Smoking reduces a person’s lifespan by at least 10 years. A wide-ranging study of health and death records in the United States found that those who quit smoking before they turn 40 can recover almost all of those years snatched by smoking.
“Quitting smoking before age 40, and preferably well before 40, gives back almost all of the decade of lost life from continued smoking,” said Dr. Prabhat Jha, head of the Centre for Global Health Research at St. Michael’s Hospital and a professor in the Dalla Lana School of Public Health at the University of Toronto.
“That’s not to say, however, that it is safe to smoke until you are 40 and then stop,” said Dr.
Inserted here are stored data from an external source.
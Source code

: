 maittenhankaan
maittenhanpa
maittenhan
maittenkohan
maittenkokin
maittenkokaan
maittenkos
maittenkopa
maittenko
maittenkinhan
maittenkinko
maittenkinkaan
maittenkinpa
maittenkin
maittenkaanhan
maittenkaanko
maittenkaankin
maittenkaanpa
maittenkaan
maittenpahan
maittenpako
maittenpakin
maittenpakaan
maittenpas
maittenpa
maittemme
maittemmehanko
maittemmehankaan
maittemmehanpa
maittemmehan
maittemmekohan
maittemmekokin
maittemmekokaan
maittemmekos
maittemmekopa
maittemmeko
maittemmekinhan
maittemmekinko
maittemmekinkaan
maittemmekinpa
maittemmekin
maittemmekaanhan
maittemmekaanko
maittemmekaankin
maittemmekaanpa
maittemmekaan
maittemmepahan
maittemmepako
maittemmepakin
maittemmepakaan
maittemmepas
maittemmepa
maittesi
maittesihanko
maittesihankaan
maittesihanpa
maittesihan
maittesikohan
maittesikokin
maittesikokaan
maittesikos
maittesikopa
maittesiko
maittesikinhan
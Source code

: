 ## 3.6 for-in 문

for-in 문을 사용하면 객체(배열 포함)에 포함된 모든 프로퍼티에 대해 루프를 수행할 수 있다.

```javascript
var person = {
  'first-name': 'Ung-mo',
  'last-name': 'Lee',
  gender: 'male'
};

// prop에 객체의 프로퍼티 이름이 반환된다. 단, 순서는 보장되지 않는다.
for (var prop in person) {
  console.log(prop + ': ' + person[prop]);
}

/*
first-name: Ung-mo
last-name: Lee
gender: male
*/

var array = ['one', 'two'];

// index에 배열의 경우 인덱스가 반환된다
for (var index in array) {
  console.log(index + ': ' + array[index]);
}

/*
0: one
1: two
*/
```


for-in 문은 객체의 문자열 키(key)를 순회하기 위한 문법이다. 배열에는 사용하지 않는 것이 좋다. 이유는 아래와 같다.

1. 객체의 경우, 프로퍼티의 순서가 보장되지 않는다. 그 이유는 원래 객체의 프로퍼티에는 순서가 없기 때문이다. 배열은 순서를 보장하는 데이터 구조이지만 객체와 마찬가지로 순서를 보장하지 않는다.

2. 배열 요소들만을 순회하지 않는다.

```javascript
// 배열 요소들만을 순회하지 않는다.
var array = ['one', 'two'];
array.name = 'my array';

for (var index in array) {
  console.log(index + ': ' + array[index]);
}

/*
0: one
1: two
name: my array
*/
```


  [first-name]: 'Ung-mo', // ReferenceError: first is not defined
Jha. “Former smokers still have a greater risk of dying sooner than people who never smoked. But the risk is small compared to the huge risk for those who continue to smoke.”
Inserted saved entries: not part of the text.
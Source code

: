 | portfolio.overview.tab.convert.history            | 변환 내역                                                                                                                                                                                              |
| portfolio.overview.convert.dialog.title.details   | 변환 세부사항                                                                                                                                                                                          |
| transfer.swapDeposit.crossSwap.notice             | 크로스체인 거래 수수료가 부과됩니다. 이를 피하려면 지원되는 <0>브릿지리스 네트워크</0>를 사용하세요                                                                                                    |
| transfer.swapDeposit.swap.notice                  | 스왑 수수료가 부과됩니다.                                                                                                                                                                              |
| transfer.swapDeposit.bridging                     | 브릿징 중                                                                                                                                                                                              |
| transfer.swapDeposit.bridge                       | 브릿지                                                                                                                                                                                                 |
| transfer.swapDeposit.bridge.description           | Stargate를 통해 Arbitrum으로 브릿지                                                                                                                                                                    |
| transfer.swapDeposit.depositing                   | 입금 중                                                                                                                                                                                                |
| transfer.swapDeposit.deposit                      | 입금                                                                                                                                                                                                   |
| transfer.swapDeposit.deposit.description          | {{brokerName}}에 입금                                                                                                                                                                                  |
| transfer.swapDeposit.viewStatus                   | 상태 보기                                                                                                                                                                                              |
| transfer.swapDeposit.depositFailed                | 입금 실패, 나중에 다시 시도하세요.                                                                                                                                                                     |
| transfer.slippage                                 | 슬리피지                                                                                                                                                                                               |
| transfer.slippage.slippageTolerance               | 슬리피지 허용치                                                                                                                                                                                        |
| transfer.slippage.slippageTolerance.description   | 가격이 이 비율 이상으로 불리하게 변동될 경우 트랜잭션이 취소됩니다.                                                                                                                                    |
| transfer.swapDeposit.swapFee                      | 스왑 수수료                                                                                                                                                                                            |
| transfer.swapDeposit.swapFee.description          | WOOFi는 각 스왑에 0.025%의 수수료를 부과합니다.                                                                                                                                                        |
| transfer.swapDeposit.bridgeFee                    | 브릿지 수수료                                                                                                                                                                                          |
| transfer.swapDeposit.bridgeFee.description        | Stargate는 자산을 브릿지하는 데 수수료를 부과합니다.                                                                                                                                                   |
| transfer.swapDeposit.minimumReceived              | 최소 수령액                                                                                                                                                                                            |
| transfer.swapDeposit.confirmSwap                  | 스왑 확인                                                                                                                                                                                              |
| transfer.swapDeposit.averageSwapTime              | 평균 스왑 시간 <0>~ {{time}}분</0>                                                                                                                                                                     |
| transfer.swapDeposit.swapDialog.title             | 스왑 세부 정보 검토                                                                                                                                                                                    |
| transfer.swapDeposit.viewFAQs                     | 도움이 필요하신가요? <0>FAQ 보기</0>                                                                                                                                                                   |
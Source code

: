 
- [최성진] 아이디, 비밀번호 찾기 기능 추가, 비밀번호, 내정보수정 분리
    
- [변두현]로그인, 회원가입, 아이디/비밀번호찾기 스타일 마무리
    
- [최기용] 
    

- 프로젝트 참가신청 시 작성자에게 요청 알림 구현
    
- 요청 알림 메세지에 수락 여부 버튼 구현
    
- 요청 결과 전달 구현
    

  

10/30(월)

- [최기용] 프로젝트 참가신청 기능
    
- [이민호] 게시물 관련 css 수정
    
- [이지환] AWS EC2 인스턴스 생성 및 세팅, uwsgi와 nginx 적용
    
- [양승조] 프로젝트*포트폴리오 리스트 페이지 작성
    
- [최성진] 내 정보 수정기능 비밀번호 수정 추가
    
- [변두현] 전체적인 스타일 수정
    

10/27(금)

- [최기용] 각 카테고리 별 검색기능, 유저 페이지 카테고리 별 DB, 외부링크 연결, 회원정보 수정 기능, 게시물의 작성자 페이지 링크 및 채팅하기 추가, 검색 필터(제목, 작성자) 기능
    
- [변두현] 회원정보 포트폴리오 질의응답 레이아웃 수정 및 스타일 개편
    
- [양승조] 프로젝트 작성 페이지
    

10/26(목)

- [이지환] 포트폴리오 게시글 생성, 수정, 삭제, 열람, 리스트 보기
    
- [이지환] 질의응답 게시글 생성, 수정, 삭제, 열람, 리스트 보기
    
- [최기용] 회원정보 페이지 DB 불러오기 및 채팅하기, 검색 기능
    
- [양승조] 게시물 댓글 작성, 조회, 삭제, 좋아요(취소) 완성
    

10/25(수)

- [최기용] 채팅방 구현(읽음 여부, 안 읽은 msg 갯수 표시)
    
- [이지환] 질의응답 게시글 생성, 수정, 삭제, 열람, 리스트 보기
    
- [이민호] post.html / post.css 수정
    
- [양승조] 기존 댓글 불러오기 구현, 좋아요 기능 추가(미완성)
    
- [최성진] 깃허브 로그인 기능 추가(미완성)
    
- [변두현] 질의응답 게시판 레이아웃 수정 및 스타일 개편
His results were published today in the New England Journal of Medicine.
People who quit smoking between ages 35 and 44 reacquire about nine years and those who quit between ages 45-54 and 55-64 gained six and four years of life, respectively.
This one-of its-kind study examined the risk of smoking and the benefits of stopping among a representative sample of Americans.
Women and men who smoke lost a decade of life. Current male or female smokers ages 25-79 had a mortality rate three times higher than people who had never smoked. Never smokers are about twice as likely to live to age 80 than smokers do.